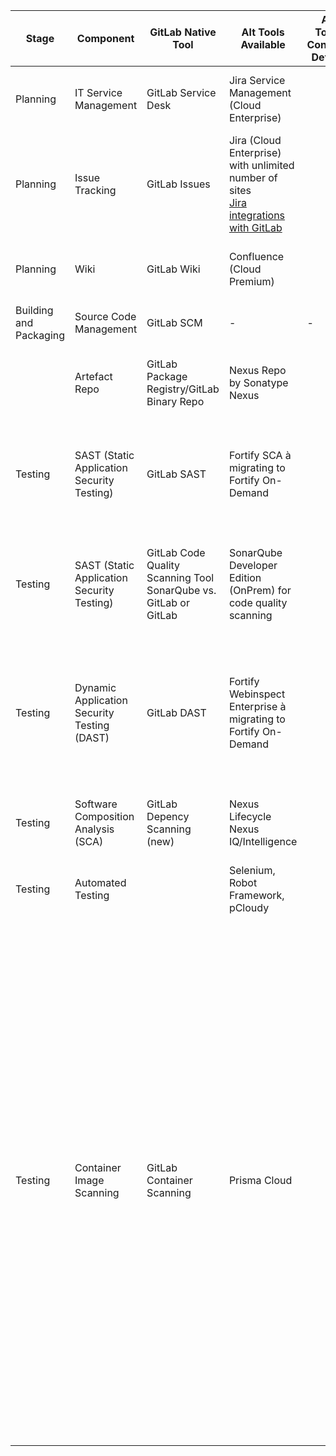 
|Stage|Component|GitLab Native Tool|Alt Tools Available|Alt Tools Contract Details|Assessment|Recommendation|  
|---|---|---|---|---|---|---|
|Planning|IT Service Management|GitLab Service Desk|Jira Service Management (Cloud Enterprise)||Jira’s features are more advanced than GitLab Service Desk|Either, depending on agency’s preference|
|Planning|Issue Tracking|GitLab Issues|Jira (Cloud Enterprise) with unlimited number of sites<br>[Jira integrations with GitLab](https://docs.gitlab.com/ee/integration/jira/)||Jira’s features are more advanced than GitLab Issues|Either, depending on agency’s preference|
|Planning|Wiki|GitLab Wiki|Confluence (Cloud Premium)||Confluence’s features are more advanced that GitLab Wiki|Either, depending on agency’s preference|
|Building and Packaging|Source Code Management|GitLab SCM|-|-|NA|GitLab|
||Artefact Repo|GitLab Package Registry/GitLab Binary Repo|Nexus Repo by Sonatype Nexus||GitLab Native is good for most runtimes, while Nexus Repo supports more runtimes.|Nexus Repo + Nexus IQ<br>*use trusted external scanner|
|Testing|SAST (Static Application Security Testing)|GitLab SAST|Fortify SCA à migrating to Fortify On-Demand||GitLab supports 18 languages only, while SonarQube supports more than 20 languages|FOD, has verified sources |
|Testing|SAST (Static Application Security Testing)|GitLab Code Quality Scanning Tool<br>SonarQube vs. GitLab or GitLab|SonarQube Developer Edition (OnPrem) for code quality scanning||GitLab supports 18 languages only, while SonarQube supports more than 20 languages|Either.<br>GitLab<br>SonarQube - more langs, more features and more dev-centric (code recc. for code quality improvements)|
|Testing|Dynamic Application Security Testing (DAST)|GitLab DAST|Fortify Webinspect Enterprise à migrating to Fortify On-Demand||Dev experience not great for Fortify Webinspect, need a windows VM|FOD, backed by pen tester<br>GitLab browser-based analyser in beta, API-<br>SAST/DAST comparison report between GL and FOD on the same vulnerability app.|
|Testing|Software Composition Analysis (SCA)|GitLab Depency Scanning (new)|Nexus Lifecycle<br>Nexus IQ/Intelligence||Recommended to use GitLab Dependency Scanning that is available on Ultimate|Either <br>GitLab, for basic<br>Nexus - automation & coverage|
|Testing|Automated Testing||Selenium, Robot Framework, pCloudy|||no GL alt|
|Testing|Container Image Scanning|GitLab Container Scanning|Prisma Cloud||Prisma Cloud is a decent choice if the customer only needs basic vulnerability scanning; however, to properly secure their applications, they should consider a solution that includes good SAST and DAST scanners. Rather than using separate scanners to meet their needs, it will be much simpler and easier to use GitLab, which both has a wide range of scanning capabilities as well as a native integration with SCM. Additionally, GitLab is a Niche player in the Gartner Magic Quadrant for AST.|GitLab|



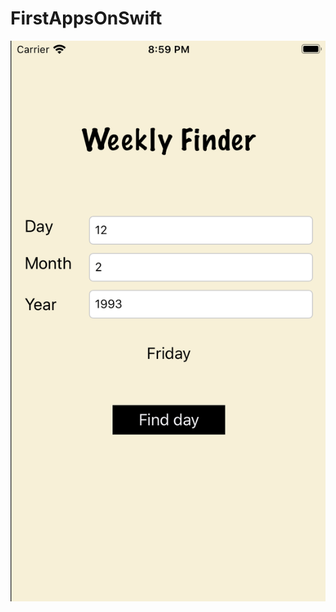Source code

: # FirstAppsOnSwift



![ScreenShot](https://github.com/odgigodji/WeeklyFinder/blob/master/screenWeeklyFinder.png)
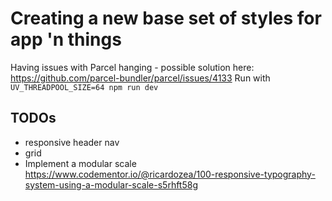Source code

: # Creating a new base set of styles for app 'n things

Having issues with Parcel hanging - possible solution here: https://github.com/parcel-bundler/parcel/issues/4133
Run with `UV_THREADPOOL_SIZE=64 npm run dev`

## TODOs

- responsive header nav
- grid
- Implement a modular scale https://www.codementor.io/@ricardozea/100-responsive-typography-system-using-a-modular-scale-s5rhft58g

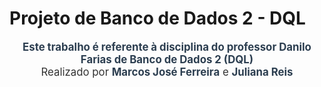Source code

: # Projeto de Banco de Dados 2 - DQL

<p align="center">
  <strong>Este trabalho é referente à disciplina do professor Danilo Farias de Banco de Dados 2 (DQL)</strong><br>
  Realizado por <strong>Marcos José Ferreira</strong> e <strong>Juliana Reis</strong>
</p>

<style>
  p {
    font-size: 1.2em;
    color: #333;
  }
  strong {
    color: #2c3e50;
  }
</style>
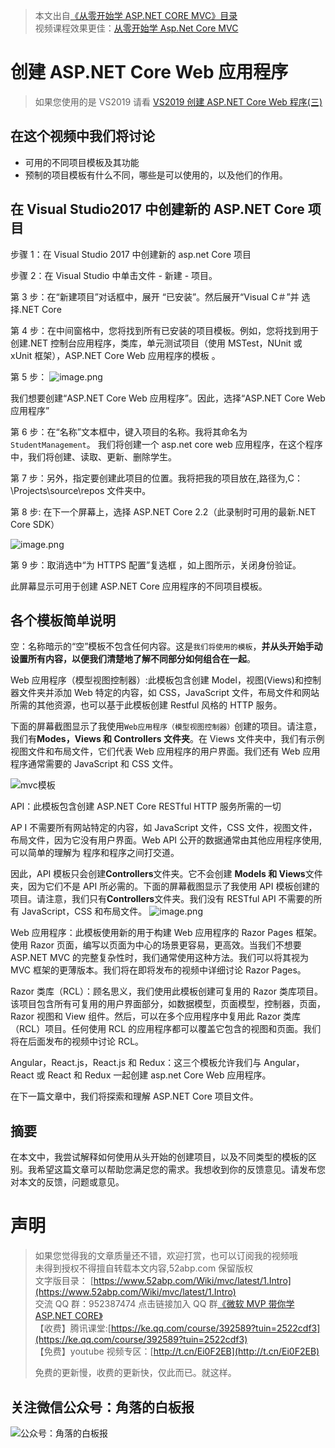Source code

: > 本文出自[《从零开始学 ASP.NET CORE MVC》目录](https://www.52abp.com/wiki/mvc/0.1.4/1.Intro) </br>
> 视频课程效果更佳：[从零开始学 Asp.Net Core MVC](https://study.163.com/course/courseMain.htm?courseId=1209215803&share=2&shareId=400000000309007) </br>

# 创建 ASP.NET Core Web 应用程序

> 如果您使用的是 VS2019 请看 [VS2019 创建 ASP.NET Core Web 程序(三)](https://www.jianshu.com/p/be05ec3c64bb)

## 在这个视频中我们将讨论

- 可用的不同项目模板及其功能
- 预制的项目模板有什么不同，哪些是可以使用的，以及他们的作用。

## 在 Visual Studio2017 中创建新的 ASP.NET Core 项目

步骤 1：在 Visual Studio 2017 中创建新的 asp.net Core 项目

步骤 2：在 Visual Studio 中单击文件 - 新建 - 项目。

第 3 步：在“新建项目”对话框中，展开 “已安装”。然后展开“Visual C＃”并 选择.NET Core

第 4 步：在中间窗格中，您将找到所有已安装的项目模板。例如，您将找到用于创建.NET 控制台应用程序，类库，单元测试项目（使用 MSTest，NUnit 或 xUnit 框架），ASP.NET Core Web 应用程序的模板 。

第 5 步：
![image.png](https://upload-images.jianshu.io/upload_images/1979022-40be07df0660eec4.png)

我们想要创建“ASP.NET Core Web 应用程序”。因此，选择“ASP.NET Core Web 应用程序”

第 6 步：在“名称”文本框中，键入项目的名称。我将其命名为`StudentManagement`。
我们将创建一个 asp.net core web 应用程序，在这个程序中，我们将创建、读取、更新、删除学生。

第 7 步：另外，指定要创建此项目的位置。我将把我的项目放在,路径为,C：\Projects\source\repos 文件夹中。

第 8 步: 在下一个屏幕上，选择 ASP.NET Core 2.2（此录制时可用的最新.NET Core SDK）

![image.png](https://upload-images.jianshu.io/upload_images/1979022-9933c5e64472a28a.png)

第 9 步：取消选中“为 HTTPS 配置”复选框 ，如上图所示，关闭身份验证。

此屏幕显示可用于创建 ASP.NET Core 应用程序的不同项目模板。

## 各个模板简单说明

空：名称暗示的“空”模板不包含任何内容。这是`我们将使用的模板`，**并从头开始手动设置所有内容，以便我们清楚地了解不同部分如何组合在一起**。

Web 应用程序（模型视图控制器）:此模板包含创建 Model，视图(Views)和控制器文件夹并添加 Web 特定的内容，如 CSS，JavaScript 文件，布局文件和网站所需的其他资源，也可以基于此模板创建 Restful 风格的 HTTP 服务。

下面的屏幕截图显示了我使用`Web应用程序（模型视图控制器）`创建的项目。请注意，我们有**Modes，Views 和 Controllers 文件夹**。在 Views 文件夹中，我们有示例视图文件和布局文件，它们代表 Web 应用程序的用户界面。我们还有 Web 应用程序通常需要的 JavaScript 和 CSS 文件。

![mvc模板](https://upload-images.jianshu.io/upload_images/1979022-a73ef8929b93e6e4.png)

API：此模板包含创建 ASP.NET Core RESTful HTTP 服务所需的一切

AP I 不需要所有网站特定的内容，如 JavaScript 文件，CSS 文件，视图文件，布局文件，因为它没有用户界面。Web API 公开的数据通常由其他应用程序使用,可以简单的理解为 程序和程序之间打交道。

因此，API 模板只会创建**Controllers**文件夹。它不会创建 **Models 和 Views**文件夹，因为它们不是 API 所必需的。下面的屏幕截图显示了我使用 API 模板创建的项目。请注意，我们只有**Controllers**文件夹。我们没有 RESTful API 不需要的所有 JavaScript，CSS 和布局文件。
![image.png](https://upload-images.jianshu.io/upload_images/1979022-5c7cf11b17e84e21.png)

Web 应用程序：此模板使用新的用于构建 Web 应用程序的 Razor Pages 框架。使用 Razor 页面，编写以页面为中心的场景更容易，更高效。当我们不想要 ASP.NET MVC 的完整复杂性时，我们通常使用这种方法。我们可以将其视为 MVC 框架的更薄版本。我们将在即将发布的视频中详细讨论 Razor Pages。

Razor 类库（RCL）：顾名思义，我们使用此模板创建可复用的 Razor 类库项目。该项目包含所有可复用的用户界面部分，如数据模型，页面模型，控制器，页面，Razor 视图和 View 组件。然后，可以在多个应用程序中复用此 Razor 类库（RCL）项目。任何使用 RCL 的应用程序都可以覆盖它包含的视图和页面。我们将在后面发布的视频中讨论 RCL。

Angular，React.js，React.js 和 Redux：这三个模板允许我们与 Angular，React 或 React 和 Redux 一起创建 asp.net Core Web 应用程序。

在下一篇文章中，我们将探索和理解 ASP.NET Core 项目文件。

## 摘要

在本文中，我尝试解释如何使用从头开始的创建项目，以及不同类型的模板的区别。我希望这篇文章可以帮助您满足您的需求。我想收到你的反馈意见。请发布您对本文的反馈，问题或意见。

# 声明

> 如果您觉得我的文章质量还不错，欢迎打赏，也可以订阅我的视频哦 </br>
> 未得到授权不得擅自转载本文内容,52abp.com 保留版权</br>
> 文字版目录： [https://www.52abp.com/Wiki/mvc/latest/1.Intro](https://www.52abp.com/Wiki/mvc/latest/1.Intro) </br>
> 交流 QQ 群：952387474 点击链接加入 QQ 群[《微软 MVP 带你学 ASP.NET CORE》](https://jq.qq.com/?_wv=1027&k=5nq4PFQ)</br>
> 【收费】腾讯课堂:[https://ke.qq.com/course/392589?tuin=2522cdf3](https://ke.qq.com/course/392589?tuin=2522cdf3) </br>
> 【免费】youtube 视频专区：[http://t.cn/Ei0F2EB](http://t.cn/Ei0F2EB) </br>
>
> 免费的更新慢，收费的更新快，仅此而已。就这样。 </br>

## 关注微信公众号：角落的白板报

![公众号：角落的白板报](https://upload-images.jianshu.io/upload_images/1979022-f19c505c18160c16.png)
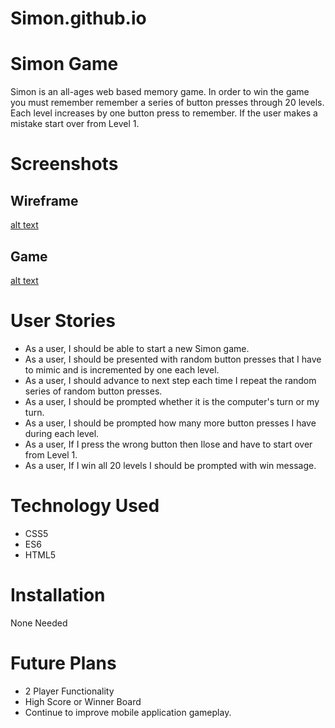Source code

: # Simon.github.io

# Simon Game <br>
Simon is an all-ages web based memory game. In order to win the game you must remember remember a series of button presses through 20 levels. Each level increases by one button press to remember. If the user makes a mistake start over from Level 1. <br>

# Screenshots<br>
## Wireframe <br>
[alt text](https://i.imgur.com/rZliAet.png) <br>

## Game <br>
[alt text](https://i.imgur.com/CjmvmYW.png) <br>

# User Stories <br>
* As a user, I should be able to start a new Simon game. <br>
* As a user, I should be presented with random button presses that I have to mimic and is incremented by one each level. <br>
* As a user, I should advance to next step each time I repeat the random series of random button presses.<br>
* As a user, I should be prompted whether it is the computer's turn or my turn.<br>
* As a user, I should be prompted how many more button presses I have during each level.<br>
* As a user, If I press the wrong button then Ilose and have to start over from Level 1. <br>
* As a user, If I win all 20 levels I should be prompted with win message.<br>

# Technology Used <br>
* CSS5 <br>
* ES6 <br>
* HTML5 <br>

# Installation <br>
None Needed <br>

# Future Plans <br>
* 2 Player Functionality 
* High Score or Winner Board 
* Continue to improve mobile application gameplay. 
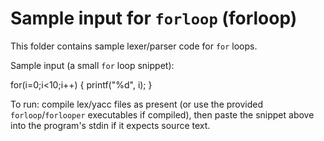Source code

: # Sample input for `forloop` (forloop)

This folder contains sample lexer/parser code for `for` loops.

Sample input (a small `for` loop snippet):

for(i=0;i<10;i++) {
    printf("%d", i);
}

To run: compile lex/yacc files as present (or use the provided `forloop`/`forlooper` executables if compiled), then paste the snippet above into the program's stdin if it expects source text.

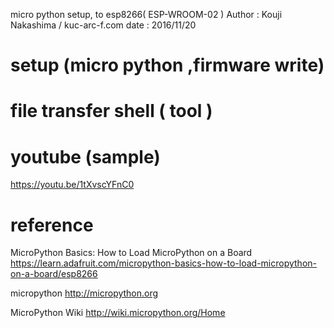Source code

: ﻿ micro python setup, to esp8266( ESP-WROOM-02 )
 Author  : Kouji Nakashima / kuc-arc-f.com
 date    : 2016/11/20

# setup (micro python ,firmware write)


# file transfer shell ( tool )


# youtube (sample)
https://youtu.be/1tXvscYFnC0

# reference
MicroPython Basics: How to Load MicroPython on a Board
https://learn.adafruit.com/micropython-basics-how-to-load-micropython-on-a-board/esp8266

micropython
http://micropython.org

MicroPython Wiki
http://wiki.micropython.org/Home

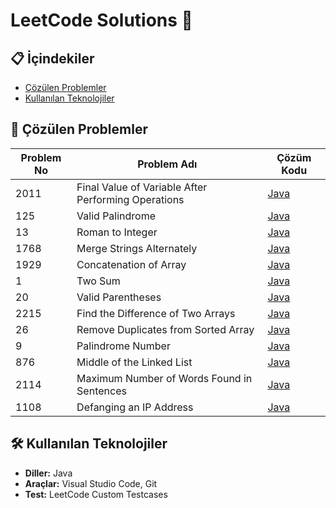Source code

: # LeetCode Solutions 🚀

## 📋 İçindekiler
- [Çözülen Problemler](#-çözülen-problemler)
- [Kullanılan Teknolojiler](#-kullanılan-teknolojiler)

## 🧩 Çözülen Problemler

| Problem No | Problem Adı                                        | Çözüm Kodu                                                               | 
|------------|----------------------------------------------------|--------------------------------------------------------------------------|
| 2011       | Final Value of Variable After Performing Operations| [Java](leetcode/2011_FinalValueofVariableAfterPerformingOperations.java) |
| 125        | Valid Palindrome                                   | [Java](leetcode/125_ValidPalindrome.java)                                |
| 13         | Roman to Integer                                   | [Java](leetcode/13_RomantoInteger.java)                                  |
| 1768       | Merge Strings Alternately                          | [Java](leetcode/1768_MergeStringsAlternately.java)                       |
| 1929       | Concatenation of Array                             | [Java](leetcode/1929_ConcatenationofArray.java)                          |
| 1          | Two Sum                                            | [Java](leetcode/1_TwoSum.java)                                           |
| 20         | Valid Parentheses                                  | [Java](leetcode/20_ValidParentheses.java)                                |
| 2215       | Find the Difference of Two Arrays                  | [Java](leetcode/2215_FindtheDifferenceofTwoArrays.java)                  |
| 26         | Remove Duplicates from Sorted Array                | [Java](leetcode/26_RemoveDuplicatesfromSortedArray.java)                 |
| 9          | Palindrome Number                                  | [Java](leetcode/9_PalindromeNumber.java)                                 |
| 876        | Middle of the Linked List                          | [Java](leetcode/876_MiddleoftheLinkedList.java)                          |
|2114        | Maximum Number of Words Found in Sentences         | [Java](leetcode/2114_MaximumNumberofWordsFoundinSentences.java)          |
|1108        | Defanging an IP Address                            | [Java](leetcode/1108_DefanginganIPAddress.java)                          |
## 🛠️ Kullanılan Teknolojiler
- **Diller:** Java
- **Araçlar:** Visual Studio Code, Git
- **Test:** LeetCode Custom Testcases
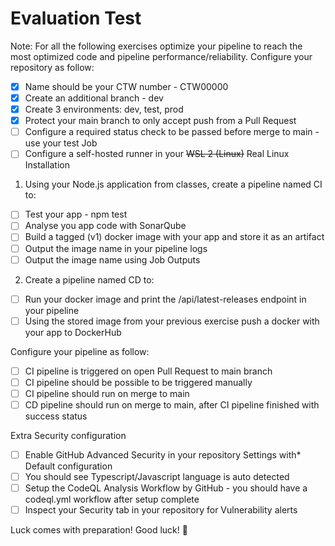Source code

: # Evaluation Test

Note: For all the following exercises optimize your pipeline to reach the most optimized code and pipeline performance/reliability.
Configure your repository as follow:

- [x]   Name should be your CTW number - CTW00000
- [x]   Create an additional branch - dev
- [x]   Create 3 environments: dev, test, prod
- [x]   Protect your main branch to only accept push from a Pull Request
- [ ]   Configure a required status check to be passed before merge to main - use your test Job
- [ ]   Configure a self-hosted runner in your ~~WSL 2 (Linux)~~ Real Linux Installation

1. Using your Node.js application from classes, create a pipeline named CI to:

- [ ]   Test your app - npm test
- [ ]   Analyse you app code with SonarQube
- [ ]   Build a tagged (v1) docker image with your app and store it as an artifact
- [ ]   Output the image name in your pipeline logs
- [ ]   Output the image name using Job Outputs

2. Create a pipeline named CD to:

- [ ]   Run your docker image and print the /api/latest-releases endpoint in your pipeline
- [ ]   Using the stored image from your previous exercise push a docker with your app to DockerHub

Configure your pipeline as follow:

- [ ]   CI pipeline is triggered on open Pull Request to main branch
- [ ]   CI pipeline should be possible to be triggered manually
- [ ]   CI pipeline should run on merge to main
- [ ]   CD pipeline should run on merge to main, after CI pipeline finished with success status

Extra Security configuration

- [ ]   Enable GitHub Advanced Security in your repository Settings with*  Default configuration
- [ ]   You should see Typescript/Javascript language is auto detected
- [ ]   Setup the CodeQL Analysis Workflow by GitHub - you should have a codeql.yml workflow after setup complete
- [ ]   Inspect your Security tab in your repository for Vulnerability alerts

Luck comes with preparation! Good luck! 🤗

Exercise aim: In the entries above, find the line with "第 7 步：另外，指定要创建此项目的位置。我将把我的项目放在,路径为,C：\Projects\source\repos" and the line with "AP I 不需要所有网站特定的内容，如", then restate word for word both of them and every line between, with nothing more.

Answer for this exercise:
第 7 步：另外，指定要创建此项目的位置。我将把我的项目放在,路径为,C：\Projects\source\repos 文件夹中。

第 8 步: 在下一个屏幕上，选择 ASP.NET Core 2.2（此录制时可用的最新.NET Core SDK）

![image.png](https://upload-images.jianshu.io/upload_images/1979022-9933c5e64472a28a.png)

第 9 步：取消选中“为 HTTPS 配置”复选框 ，如上图所示，关闭身份验证。

此屏幕显示可用于创建 ASP.NET Core 应用程序的不同项目模板。

## 各个模板简单说明

空：名称暗示的“空”模板不包含任何内容。这是`我们将使用的模板`，**并从头开始手动设置所有内容，以便我们清楚地了解不同部分如何组合在一起**。

Web 应用程序（模型视图控制器）:此模板包含创建 Model，视图(Views)和控制器文件夹并添加 Web 特定的内容，如 CSS，JavaScript 文件，布局文件和网站所需的其他资源，也可以基于此模板创建 Restful 风格的 HTTP 服务。

下面的屏幕截图显示了我使用`Web应用程序（模型视图控制器）`创建的项目。请注意，我们有**Modes，Views 和 Controllers 文件夹**。在 Views 文件夹中，我们有示例视图文件和布局文件，它们代表 Web 应用程序的用户界面。我们还有 Web 应用程序通常需要的 JavaScript 和 CSS 文件。

![mvc模板](https://upload-images.jianshu.io/upload_images/1979022-a73ef8929b93e6e4.png)

API：此模板包含创建 ASP.NET Core RESTful HTTP 服务所需的一切

AP I 不需要所有网站特定的内容，如 JavaScript 文件，CSS 文件，视图文件，布局文件，因为它没有用户界面。Web API 公开的数据通常由其他应用程序使用,可以简单的理解为 程序和程序之间打交道。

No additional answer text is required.